### Task goal
Scan the entries below. Return every line that includes "application".

(Stored dataset items)
== Segment start ==

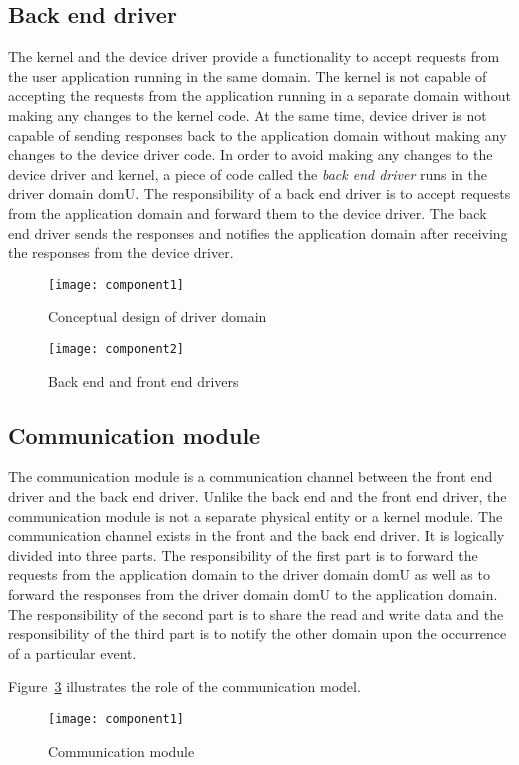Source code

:\subsection{Back end driver}
\label{subsec:backend}
The kernel and the device driver provide a functionality to accept requests from the user application running in the same domain. The kernel is not capable of accepting the requests from the application running in a separate domain without making any changes to the kernel code. At the same time, device driver is not capable of sending responses back to the application domain without making any changes to the device driver code. In order to avoid making any changes to the device driver and kernel, a piece of code called the \textit{back end driver} runs in the driver domain domU. The responsibility of a back end driver is to accept requests from the application domain and forward them to the device driver. The back end driver sends the responses and notifies the application domain after receiving the responses from the device driver.
\begin{figure}[!ht]
\centering
\texttt{[image: component1]}
\caption{Conceptual design of driver domain}
\label{fig:conept}
\end{figure}
\begin{figure}[!ht]
\centering
\texttt{[image: component2]}
\caption{Back end and front end drivers}
\label{fig:backendfrontend}
\end{figure}

\subsection{Communication module}
The communication module is a communication channel between the front end driver and the back end driver. Unlike the back end and the front end driver, the communication module is not a separate physical entity or a kernel module. The communication channel exists in the front and the back end driver. It is logically divided into three parts. The responsibility of the first part is to forward the requests from the application domain to the driver domain domU as well as to forward the responses from the driver domain domU to the application domain. The responsibility of the second part is to share the read and write data and the responsibility of the third part is to notify the other domain upon the occurrence of a particular event. 

Figure~\ref{fig:communication} illustrates the role of the communication model. 
\begin{figure}[!ht]
\centering
\texttt{[image: component1]}
\caption{Communication module}
\label{fig:communication}
\end{figure}
\pagebreak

== Segment end ==

### Written solution
The kernel and the device driver provide a functionality to accept requests from the user application running in the same domain. The kernel is not capable of accepting the requests from the application running in a separate domain without making any changes to the kernel code. At the same time, device driver is not capable of sending responses back to the application domain without making any changes to the device driver code. In order to avoid making any changes to the device driver and kernel, a piece of code called the \textit{back end driver} runs in the driver domain domU. The responsibility of a back end driver is to accept requests from the application domain and forward them to the device driver. The back end driver sends the responses and notifies the application domain after receiving the responses from the device driver.
The communication module is a communication channel between the front end driver and the back end driver. Unlike the back end and the front end driver, the communication module is not a separate physical entity or a kernel module. The communication channel exists in the front and the back end driver. It is logically divided into three parts. The responsibility of the first part is to forward the requests from the application domain to the driver domain domU as well as to forward the responses from the driver domain domU to the application domain. The responsibility of the second part is to share the read and write data and the responsibility of the third part is to notify the other domain upon the occurrence of a particular event. 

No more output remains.